We were watching some films from a Scream 3-Movie Blu-ray Collection we own (for the Halloween season), and the Denon behaved weirdly with regard to one aspect of those discs when they played; I wanted to get your opinions/thoughts about what may have been going on here (in direct relation to the subject of this thread with the ways the upmixers are working).

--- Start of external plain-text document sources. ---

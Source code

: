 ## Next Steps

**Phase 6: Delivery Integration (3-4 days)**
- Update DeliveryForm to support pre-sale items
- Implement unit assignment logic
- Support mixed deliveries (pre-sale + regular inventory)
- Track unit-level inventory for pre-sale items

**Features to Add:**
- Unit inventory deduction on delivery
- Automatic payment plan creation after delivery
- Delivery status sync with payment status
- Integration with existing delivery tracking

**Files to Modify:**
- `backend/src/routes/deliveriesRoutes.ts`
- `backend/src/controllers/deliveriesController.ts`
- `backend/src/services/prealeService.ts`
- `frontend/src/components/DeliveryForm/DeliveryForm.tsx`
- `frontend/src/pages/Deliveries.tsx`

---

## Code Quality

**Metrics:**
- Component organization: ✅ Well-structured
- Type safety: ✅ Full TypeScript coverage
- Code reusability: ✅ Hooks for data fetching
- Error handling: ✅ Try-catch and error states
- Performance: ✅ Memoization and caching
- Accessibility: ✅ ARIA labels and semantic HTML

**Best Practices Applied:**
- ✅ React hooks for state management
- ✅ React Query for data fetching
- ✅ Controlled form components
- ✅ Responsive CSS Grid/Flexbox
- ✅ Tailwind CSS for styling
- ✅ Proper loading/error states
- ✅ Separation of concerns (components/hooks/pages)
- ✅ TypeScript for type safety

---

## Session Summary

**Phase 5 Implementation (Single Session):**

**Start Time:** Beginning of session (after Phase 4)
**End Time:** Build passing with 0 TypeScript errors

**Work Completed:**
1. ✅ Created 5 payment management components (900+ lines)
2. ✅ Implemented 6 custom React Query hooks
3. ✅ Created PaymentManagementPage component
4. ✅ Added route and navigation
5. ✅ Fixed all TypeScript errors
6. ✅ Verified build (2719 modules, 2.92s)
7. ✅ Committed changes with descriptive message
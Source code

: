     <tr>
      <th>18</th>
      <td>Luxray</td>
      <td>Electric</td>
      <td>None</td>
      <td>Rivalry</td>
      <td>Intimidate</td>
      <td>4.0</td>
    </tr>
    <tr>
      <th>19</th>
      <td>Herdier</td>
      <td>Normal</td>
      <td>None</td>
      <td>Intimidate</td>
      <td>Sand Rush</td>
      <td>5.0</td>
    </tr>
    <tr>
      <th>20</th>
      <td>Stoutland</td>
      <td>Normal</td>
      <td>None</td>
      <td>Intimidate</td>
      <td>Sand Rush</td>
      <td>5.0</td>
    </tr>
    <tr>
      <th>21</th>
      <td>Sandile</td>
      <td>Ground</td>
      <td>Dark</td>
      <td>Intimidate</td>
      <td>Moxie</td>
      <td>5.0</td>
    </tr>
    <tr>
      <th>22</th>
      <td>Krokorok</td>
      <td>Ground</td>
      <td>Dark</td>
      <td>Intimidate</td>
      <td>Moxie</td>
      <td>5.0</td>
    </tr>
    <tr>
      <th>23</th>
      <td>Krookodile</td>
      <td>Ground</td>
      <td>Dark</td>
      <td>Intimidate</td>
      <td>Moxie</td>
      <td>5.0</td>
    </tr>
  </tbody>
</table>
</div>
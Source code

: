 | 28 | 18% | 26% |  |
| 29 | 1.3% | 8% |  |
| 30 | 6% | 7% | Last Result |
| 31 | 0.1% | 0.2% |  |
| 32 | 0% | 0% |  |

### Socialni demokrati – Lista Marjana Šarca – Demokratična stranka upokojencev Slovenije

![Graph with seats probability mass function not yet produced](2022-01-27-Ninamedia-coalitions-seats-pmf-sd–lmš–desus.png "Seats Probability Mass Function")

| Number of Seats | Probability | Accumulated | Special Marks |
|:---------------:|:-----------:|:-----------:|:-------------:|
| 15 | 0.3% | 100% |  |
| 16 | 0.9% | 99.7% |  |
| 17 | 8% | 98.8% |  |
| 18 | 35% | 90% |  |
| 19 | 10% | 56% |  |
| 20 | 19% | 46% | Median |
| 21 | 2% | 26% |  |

I know we discussed, at length, how the Dolby Surround and DTS Neural:X upmixers are likely working with my 5.1 setup, and how they shouldn't be affecting 5.1 surround content played back on my system (when they're indicated as being "active" on the AVR's display). Now, because these discs were authored with 5.1 DTS-HD Master Audio tracks, the Denon ended up showing "DTSHD + Neural:X" when the actual films played (as they normally do).

Yet before the films in this set played, there was a DTS-HD Master Audio "demo" screen that ran for a moment, showing the DTS-HD MA logo (on the TV screen itself) accompanied by a brief audio demo. When this demo played, the X2800 showed "DTS-HD" on the display -- NOT "DTSHD + Neural:X" as it usually does. This is leading me to believe that maybe SOMETHING is changing when the "+Upmixer" designation is shown next to the standard codec -- in other words, the upmixers MAY be affecting 5.1 tracks when they're indicated on the front panel, because when the Master Audio demo ran, the display switched to "DTS-HD," which it would read if NO upmixer was applied.

Do you see what I'm asking, and if so, what are your thoughts on it?
 
lovinthehd

lovinthehd

Audioholic Jedi
Hey Again Treb and Lovin (or anyone else who may have any thoughts),

We were watching some films from a Scream 3-Movie Blu-ray Collection we own (for the Halloween season), and the Denon behaved weirdly with regard to one aspect of those discs when they played; I wanted to get your opinions/thoughts about what may have been going on here (in direct relation to the subject of this thread with the ways the upmixers are working).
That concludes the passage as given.